After 14 years in the nail industry — seven in the salon and seven on the road — Chicago-based Calandra Lamb has seen what each situation has to offer and is happy with her choice to be mobile. She chose to leave the salon for self-employment, and to add flexibility to her schedule. She says the pace of being on the go suits her personality, and she likes being able to offer clients personalized customer service. “The benefit of going into a client’s home is that I can offer clients a level of privacy that isn’t available in the salon,” says Lamb.

Clients loved the idea of getting their nails done in their homes so much that Lamb had to explain the boundaries: She wasn’t there to linger, eat, or visit — she was there to work. “I had to let them know I had an appointment scheduled after them and I had to stay on time.”

Now, after so many years of going into their homes, clusters of clients have combined their appointment times, which allows Lamb to stay on schedule, but also allows the customers to plan a mini social event. “Many clients are related, so I’ll go to somebody’s house and three or four people are there to get their nails done,” says Lamb. This works well because while people are visiting and snacking she can continue to work on clients. They have the feeling of being pampered, and Lamb can service more clients in one day.

The concept of traveling manicurists is not new to nursing homes, where techs are commissioned to come on scheduled days to provide services to residents, or to hospitals where techs visit and provide manicures to women who can’t leave their rooms. However, between the time crunch of people’s schedules and the demand for personalized service, mobile opportunities have carved a lucrative niche in the nail industry that allow techs to venture beyond the traditional travel locations.

Uncharted Territory

Kenosha, Wis.-based Marvin and Jennifer Bayless have taken the concept of the traveling tech to a whole new level. After a visit with Jennifer’s grandmother that included Marvin giving a pedicure to Gram, they conceived the idea of going into seniors’ homes to provide manicure and pedicure services.
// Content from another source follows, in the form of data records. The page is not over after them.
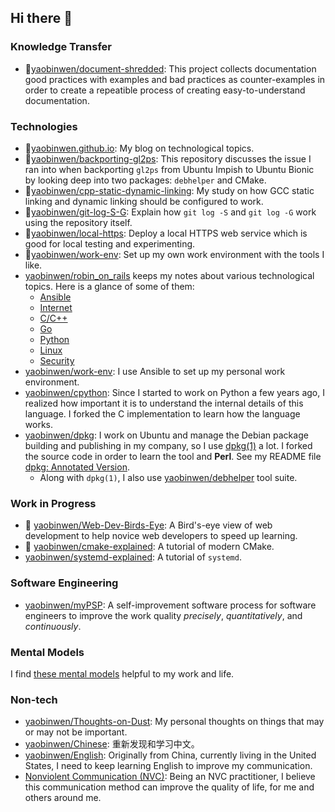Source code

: ## Hi there 👋

### Knowledge Transfer

- 🌟[yaobinwen/document-shredded](https://github.com/yaobinwen/document-shredded): This project collects documentation good practices with examples and bad practices as counter-examples in order to create a repeatible process of creating easy-to-understand documentation.

### Technologies

- 🌟[yaobinwen.github.io](https://yaobinwen.github.io/): My blog on technological topics.
- 🌟[yaobinwen/backporting-gl2ps](https://github.com/yaobinwen/backporting-gl2ps): This repository discusses the issue I ran into when backporting `gl2ps` from Ubuntu Impish to Ubuntu Bionic by looking deep into two packages: `debhelper` and CMake.
- 🌟[yaobinwen/cpp-static-dynamic-linking](https://github.com/yaobinwen/cpp-static-dynamic-linking): My study on how GCC static linking and dynamic linking should be configured to work.
- 🌟[yaobinwen/git-log-S-G](https://github.com/yaobinwen/git-log-S-G): Explain how `git log -S` and `git log -G` work using the repository itself.
- 🌟[yaobinwen/local-https](https://github.com/yaobinwen/local-https): Deploy a local HTTPS web service which is good for local testing and experimenting.
- 🌟[yaobinwen/work-env](https://github.com/yaobinwen/work-env): Set up my own work environment with the tools I like.
- [yaobinwen/robin_on_rails](https://github.com/yaobinwen/robin_on_rails) keeps my notes about various technological topics. Here is a glance of some of them:
  - [Ansible](https://github.com/yaobinwen/robin_on_rails/tree/master/Ansible)
  - [Internet](https://github.com/yaobinwen/robin_on_rails/tree/master/internet)
  - [C/C++](https://github.com/yaobinwen/robin_on_rails/tree/master/lang/c_cpp)
  - [Go](https://github.com/yaobinwen/robin_on_rails/blob/master/lang/Go.md)
  - [Python](https://github.com/yaobinwen/robin_on_rails/tree/master/python)
  - [Linux](https://github.com/yaobinwen/robin_on_rails/tree/master/linux)
  - [Security](https://github.com/yaobinwen/robin_on_rails/tree/master/security)
- [yaobinwen/work-env](https://github.com/yaobinwen/work-env): I use Ansible to set up my personal work environment.
- [yaobinwen/cpython](https://github.com/yaobinwen/cpython): Since I started to work on Python a few years ago, I realized how important it is to understand the internal details of this language. I forked the C implementation to learn how the language works.
- [yaobinwen/dpkg](https://github.com/yaobinwen/dpkg): I work on Ubuntu and manage the Debian package building and publishing in my company, so I use [dpkg(1)](https://manpages.ubuntu.com/manpages/bionic/en/man1/dpkg.1.html) a lot. I forked the source code in order to learn the tool and **Perl**. See my README file [dpkg: Annotated Version](https://github.com/yaobinwen/dpkg/blob/master/README.md).
  - Along with `dpkg(1)`, I also use [yaobinwen/debhelper](https://github.com/yaobinwen/debhelper) tool suite.

### Work in Progress

- 🌟 [yaobinwen/Web-Dev-Birds-Eye](https://github.com/yaobinwen/Web-Dev-Birds-Eye): A Bird's-eye view of web development to help novice web developers to speed up learning.
- 🌟 [yaobinwen/cmake-explained](https://github.com/yaobinwen/cmake-explained): A tutorial of modern CMake.
- [yaobinwen/systemd-explained](https://github.com/yaobinwen/systemd-explained): A tutorial of `systemd`.

### Software Engineering

- [yaobinwen/myPSP](https://github.com/yaobinwen/myPSP): A self-improvement software process for software engineers to improve the work quality _precisely_, _quantitatively_, and _continuously_.

### Mental Models

I find [these mental models](./Mental-Models.md) helpful to my work and life.

### Non-tech

- [yaobinwen/Thoughts-on-Dust](https://yaobinwen.github.io/Thoughts-on-Dust/): My personal thoughts on things that may or may not be important.
- [yaobinwen/Chinese](https://github.com/yaobinwen/Chinese): 重新发现和学习中文。
- [yaobinwen/English](https://github.com/yaobinwen/English): Originally from China, currently living in the United States, I need to keep learning English to improve my communication.
- [Nonviolent Communication (NVC)](https://www.cnvc.org/): Being an NVC practitioner, I believe this communication method can improve the quality of life, for me and others around me.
While researching the idea, they realized they lived in a state where traveling techs are prohibited. Undeterred, Marvin looked over the rules and regulations and realized if he remodeled a motor home, he would meet all the state’s requirements for a nail salon. Thus began his journey from Harley-riding electrician to mobile nail tech. He converted a 30-foot motor home into a traveling salon equipped with two nail stations and a pedicure chair.

Once his salon was ready to go, he ran a $15 ad in the local paper targeted to seniors who wanted curbside service. Instead of being inundated with calls from seniors, he was contacted by SC Johnson Corporation. Johnson wanted the mobile male manicurist to drive to their lot during the business day so their staff could get manicures and pedicures done during their breaks. “This fits right into the work/life balance that employers are trying to provide for their employees,” says Bayless. In exchange for bringing his salon to their location, the company advertises for him on their inter-office communications.

Bayless says he attracts two types of clients who wouldn’t schedule traditional salon appointments. “Many of these are clients who wouldn’t take time after work to drive to a salon, but they can walk right out of the building into my salon to get their nails done while they are eating their sandwich for lunch,” he says. And then there are the other salon-shy clients who Bayless sees.

Manly Man

Men. Of course they get their nails done, right? Well, maybe in the big city, but in small towns it’s still an attention grabber. It’s precisely because of the curious glances from women under the dryers that many men avoid the salon atmosphere. “Men don’t want to walk into a salon and see one of their wife’s friends,” says Bayless. Half of the customers that Bayless sees are men in their 50s and 60s. “They need their toenails cut; they aren’t able to do it themselves, and their wives aren’t about to do it. So I get a call,” he laughs. Bayless says he turns on a sports channel and the men relax and drink coffee during their appointments.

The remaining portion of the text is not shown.